Literature DB >> 18815289

Rapidly proliferating CD44hi peripheral T cells undergo apoptosis and delay posttransplantation T-cell reconstitution after allogeneic bone marrow transplantation.

S Onder Alpdogan1, Sydney X Lu, Neel Patel, Suzanne McGoldrick, David Suh, Tulin Budak-Alpdogan, Odette M Smith, Jeremy Grubin, Christopher King, Gabrielle L Goldberg, Vanessa M Hubbard, Adam A Kochman, Marcel R M van den Brink.   

Abstract

Delayed T-cell recovery is an important complication of allogeneic bone marrow transplantation (BMT). We demonstrate in murine models that donor BM-derived T cells display increased apoptosis in recipients of allogeneic BMT with or without GVHD. Although this apoptosis was associated with a loss of Bcl-2 and Bcl-X(L) expression, allogeneic recipients of donor BM deficient in Fas-, tumor necrosis factor-related apoptosis-inducing ligand (TRAIL)- or Bax-, or BM-overexpressing Bcl-2 or Akt showed no decrease in apoptosis of peripheral donor-derived T cells. CD44 expression was associated with an increased percentage of BM-derived apoptotic CD4(+) and CD8(+) T cells. Transplantation of RAG-2-eGFP-transgenic BM revealed that proliferating eGFP(lo)CD44(hi) donor BM-derived mature T cells were more likely to undergo to apoptosis than nondivided eGFP(hi)CD44(lo) recent thymic emigrants in the periphery.
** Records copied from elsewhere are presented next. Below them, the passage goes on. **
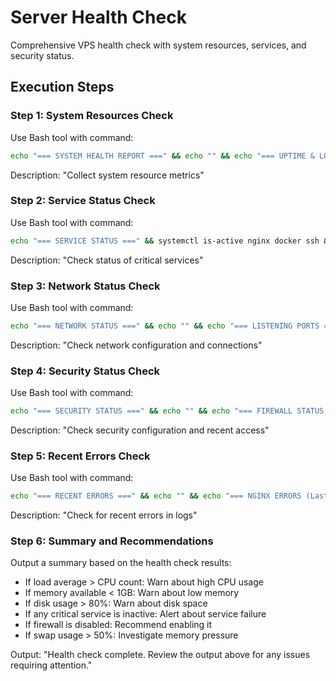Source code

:# Server Health Check

Comprehensive VPS health check with system resources, services, and security status.

## Execution Steps

### Step 1: System Resources Check

Use Bash tool with command:
```bash
echo "=== SYSTEM HEALTH REPORT ===" && echo "" && echo "=== UPTIME & LOAD ===" && uptime && echo "" && echo "=== CPU INFO ===" && lscpu | grep -E "^CPU\(s\)|Model name|Thread" && echo "" && echo "=== MEMORY ===" && free -h && echo "" && echo "=== SWAP ===" && swapon -s && echo "" && echo "=== DISK USAGE ===" && df -h / && echo "" && echo "=== DISK I/O (Top 5 Processes) ===" && ps aux --sort=-%cpu | head -6
```

Description: "Collect system resource metrics"

### Step 2: Service Status Check

Use Bash tool with command:
```bash
echo "=== SERVICE STATUS ===" && systemctl is-active nginx docker ssh && echo "" && echo "=== NGINX STATUS ===" && systemctl status nginx --no-pager | head -10 && echo "" && echo "=== DOCKER STATUS ===" && systemctl status docker --no-pager | head -10 && echo "" && echo "=== DOCKER CONTAINERS ===" && docker ps -a --format "table {{.Names}}\t{{.Status}}\t{{.Ports}}"
```

Description: "Check status of critical services"

### Step 3: Network Status Check

Use Bash tool with command:
```bash
echo "=== NETWORK STATUS ===" && echo "" && echo "=== LISTENING PORTS ===" && ss -tuln | grep LISTEN && echo "" && echo "=== ACTIVE CONNECTIONS ===" && ss -s && echo "" && echo "=== NETWORK INTERFACES ===" && ip -br addr
```

Description: "Check network configuration and connections"

### Step 4: Security Status Check

Use Bash tool with command:
```bash
echo "=== SECURITY STATUS ===" && echo "" && echo "=== FIREWALL STATUS ===" && ufw status || echo "Firewall not enabled" && echo "" && echo "=== RECENT LOGIN ATTEMPTS ===" && last -5 && echo "" && echo "=== FAILED LOGIN ATTEMPTS ===" && lastb -5 2>/dev/null || echo "No failed login attempts" && echo "" && echo "=== SSL CERTIFICATES ===" && certbot certificates 2>/dev/null || echo "Certbot not configured"
```

Description: "Check security configuration and recent access"

### Step 5: Recent Errors Check

Use Bash tool with command:
```bash
echo "=== RECENT ERRORS ===" && echo "" && echo "=== NGINX ERRORS (Last 10) ===" && tail -10 /var/log/nginx/error.log 2>/dev/null || echo "No Nginx errors found" && echo "" && echo "=== SYSTEM ERRORS (Last 10) ===" && journalctl -p err -n 10 --no-pager || echo "No recent system errors" && echo "" && echo "=== DOCKER ERRORS ===" && journalctl -u docker -p err -n 10 --no-pager || echo "No Docker errors"
```

Description: "Check for recent errors in logs"

### Step 6: Summary and Recommendations

Output a summary based on the health check results:

- If load average > CPU count: Warn about high CPU usage
- If memory available < 1GB: Warn about low memory
- If disk usage > 80%: Warn about disk space
- If any critical service is inactive: Alert about service failure
- If firewall is disabled: Recommend enabling it
- If swap usage > 50%: Investigate memory pressure

Output: "Health check complete. Review the output above for any issues requiring attention."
Finally, experiments using carboxyfluorescein succinimidyl ester-labeled T cells adoptively transferred into irradiated syngeneic hosts revealed that rapid spontaneous proliferation (as opposed to slow homeostatic proliferation) and acquisition of a CD44(hi) phenotype was associated with increased apoptosis in T cells. We conclude that apoptosis of newly generated donor-derived peripheral T cells after an allogeneic BMT contributes to delayed T-cell reconstitution and is associated with CD44 expression and rapid spontaneous proliferation by donor BM-derived T cells.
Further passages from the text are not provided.